Washington, DC: A team from the International Monetary Fund (IMF), led by Mr. Ivohasina Fizara Razafimahefa, Mission Chief for The Gambia, held discussions with the Gambian authorities during September 21–October 4, 2022, on the fifth review of The Gambia’s economic program supported by the IMF’s Extended Credit Facility (ECF) arrangement.
At the conclusion of the mission, Mr. Razafimahefa issued the following statement:
“The mission team reached staff-level agreement with the authorities on the economic and financial policies that could support the IMF Executive Board’s completion of the fifth review under the ECF arrangement. Despite the challenges caused by the repercussions of the war in Ukraine and the lingering effects of the COVID-19 pandemic, all quantitative performance criteria and three out of four indicative targets at end-June 2022 were met. Structural reforms are also advancing. The IMF Executive Board’s consideration of the staff report on the review is tentatively scheduled for December 2022. Upon the Board’s approval, SDR 5 million (equivalent to about US$[6.4] million) will be made available to The Gambia.

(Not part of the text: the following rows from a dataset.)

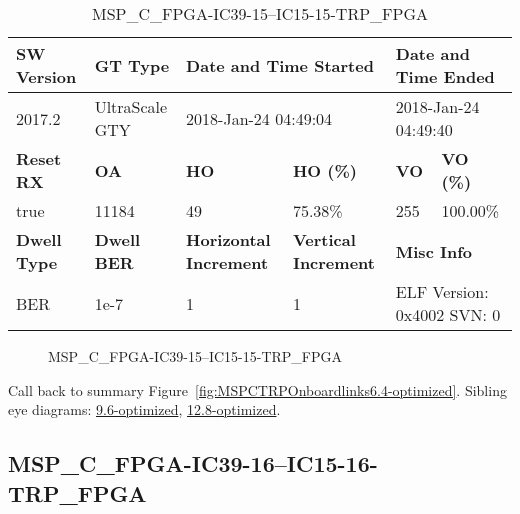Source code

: \begin{table}[h]
\centering
\caption{MSP\_C\_FPGA-IC39-15--IC15-15-TRP\_FPGA}
\label{tab:MSPCFPGAIC3915IC1515TRPFPGA6.4-optimized}
\begin{tabular}{@{}|l|l|l|l|l|l|@{}}
\toprule
\textbf{SW Version}                & \textbf{GT Type}   & \multicolumn{2}{l|}{\textbf{Date and Time Started}}            & \multicolumn{2}{l|}{\textbf{Date and Time Ended}}        \\ \midrule
2017.2                       & UltraScale GTY          & \multicolumn{2}{l|}{2018-Jan-24 04:49:04}                   & \multicolumn{2}{l|}{2018-Jan-24 04:49:40}               \\ \midrule
\textbf{Reset RX}                  & \textbf{OA} & \textbf{HO}   & \textbf{HO (\%)} & \textbf{VO} & \textbf{VO (\%)} \\ \midrule
true & 11184        & 49          & 75.38\%        & 255        & 100.00\%       \\ \midrule
\textbf{Dwell Type}                & \textbf{Dwell BER} & \textbf{Horizontal Increment} & \textbf{Vertical Increment}    & \multicolumn{2}{l|}{\textbf{Misc Info}}                  \\ \midrule
BER                            & 1e-7        & 1        & 1           & \multicolumn{2}{l|}{ELF Version: 0x4002 SVN: 0}                         \\ \bottomrule
\end{tabular}
\end{table}

\begin{figure}[h]
\caption{MSP\_C\_FPGA-IC39-15--IC15-15-TRP\_FPGA} \label{fig:MSPCFPGAIC3915IC1515TRPFPGA6.4-optimized}
\end{figure}

Call back to summary Figure~\ref{fig:MSPCTRPOnboardlinks6.4-optimized}.
Sibling eye diagrams: \hyperref[sec:MSPCFPGAIC3915IC1515TRPFPGA9.6-optimized]{9.6-optimized}, \hyperref[sec:MSPCFPGAIC3915IC1515TRPFPGA12.8-optimized]{12.8-optimized}.

\clearpage
\newpage


\subsection{MSP\_C\_FPGA-IC39-16--IC15-16-TRP\_FPGA}\label{sec:MSPCFPGAIC3916IC1516TRPFPGA6.4-optimized}

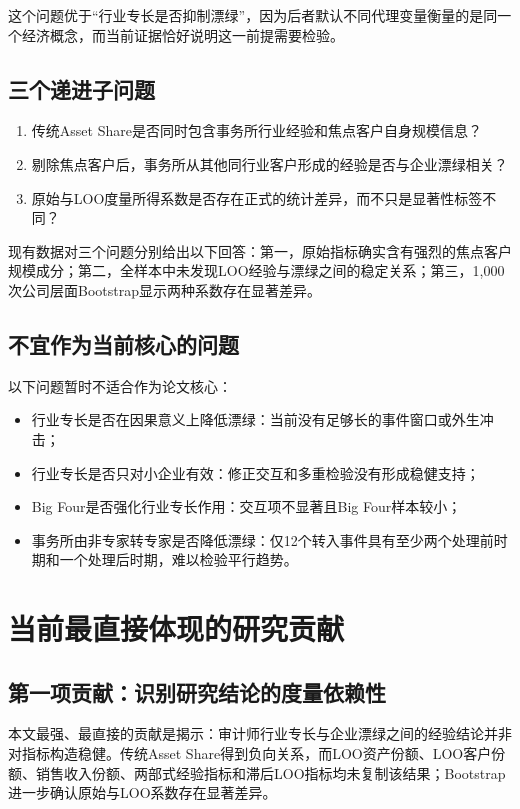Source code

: \documentclass[12pt,a4paper]{article}
\begin{document}
这个问题优于“行业专长是否抑制漂绿”，因为后者默认不同代理变量衡量的是同一个经济概念，而当前证据恰好说明这一前提需要检验。

\subsection{三个递进子问题}

\begin{enumerate}
  \item 传统Asset Share是否同时包含事务所行业经验和焦点客户自身规模信息？
  \item 剔除焦点客户后，事务所从其他同行业客户形成的经验是否与企业漂绿相关？
  \item 原始与LOO度量所得系数是否存在正式的统计差异，而不只是显著性标签不同？
\end{enumerate}

现有数据对三个问题分别给出以下回答：第一，原始指标确实含有强烈的焦点客户规模成分；第二，全样本中未发现LOO经验与漂绿之间的稳定关系；第三，1,000次公司层面Bootstrap显示两种系数存在显著差异。

\subsection{不宜作为当前核心的问题}

以下问题暂时不适合作为论文核心：

\begin{itemize}
  \item 行业专长是否在因果意义上降低漂绿：当前没有足够长的事件窗口或外生冲击；
  \item 行业专长是否只对小企业有效：修正交互和多重检验没有形成稳健支持；
  \item Big Four是否强化行业专长作用：交互项不显著且Big Four样本较小；
  \item 事务所由非专家转专家是否降低漂绿：仅12个转入事件具有至少两个处理前时期和一个处理后时期，难以检验平行趋势。
\end{itemize}

\section{当前最直接体现的研究贡献}

\subsection{第一项贡献：识别研究结论的度量依赖性}

本文最强、最直接的贡献是揭示：审计师行业专长与企业漂绿之间的经验结论并非对指标构造稳健。传统Asset Share得到负向关系，而LOO资产份额、LOO客户份额、销售收入份额、两部式经验指标和滞后LOO指标均未复制该结果；Bootstrap进一步确认原始与LOO系数存在显著差异。
\end{document}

“Owing to the repercussions of the war in Ukraine and the lingering effects of the COVID-19 pandemic, GDP is forecast to grow by 4.5 percent in 2022, a downward revision from the 5.6 percent forecast at the time of the 4th ECF review. Nonetheless, some sectors, including tourism, construction and agriculture, have shown positive signs. The inflation rate entered two-digits territory in April 2022 and reached 12.9 percent in August 2022, mainly driven by global high food and energy prices induced by the war in Ukraine, combined with supply chain disruptions and high freight costs.
“The authorities are taking measures to address the implications of the multiple and large exogenous shocks. Revenue collection on fuel products was reduced to contain domestic fuel price increases. Improved collection of non-oil related taxes and prudent budget execution helped contain the overall fiscal balance at 2.4 percent of GDP at end-June 2022. Nonetheless, pressures have intensified, and some budgetary slippages were noted at end-September 2022. To tame inflation and anchor inflation expectations, the Central Bank increased the policy rate twice by a total of 2 percentage points, bringing the rate to 12 percent. The monetary policy stance will be tightened further, as needed to contain inflation. To address foreign exchange market pressures, the CBG will henceforth ensure a smooth functioning of the forex market, and the exchange rate policy will aim at restoring the equilibrium between supply and demand.
“The Gambian authorities continue to fulfill their commitments to transparency requirements for COVID-19-related spending. They resumed the reporting of COVID-19 spending in the monthly budget execution report. The National Audit Office (NAO) will soon complete the second phase of an ex-post audit of the COVID-19-related spending. Good progress has also been made on revenue administration and public financial management, including the digitalization of tax collection systems, and budget and debt management processes.
“Going forward, economic growth is expected at 6 percent in 2023 and 6.5 percent in 2024. These projections are predicated on a dissipation of commodity price shocks, a non-occurrence of an abrupt global slowdown or recession, full recovery of the tourism sector, and continued good performance of private construction and agriculture. Risks to the outlook are tilted to the downside, including the uncertainty about the war in Ukraine, the path of the COVID-19 pandemic, and the vagaries of climate change, which pose significant threats to the economy.
“The mission team met with [His Excellency Adama Barrow, President of The Republic of The Gambia] and His Excellency Badara Alieu Joof, Vice President of The Republic of The Gambia; and held discussions with Minister of Finance and Economic Affairs, Seedy Keita; Minister of Tourism, Hamat Bah; Minister of Transport Works and Infrastructure, Ebrima Sillah; Minister of Agriculture, Demba Sabally; Governor of the Central Bank of The Gambia, Buah Saidy; senior government and central bank officials.
The mission team also had fruitful discussions with representatives of the private sector, civil society, and development partners. The mission team would like to thank the Gambian authorities for the constructive discussions and the good collaboration.”
The Extended Credit Facility (ECF) provides financial assistance to countries with protracted balance of payments problems. It supports countries’ economic programs aimed at moving toward a stable and sustainable macroeconomic position consistent with strong and durable poverty reduction and growth. The ECF may also help catalyze additional foreign aid.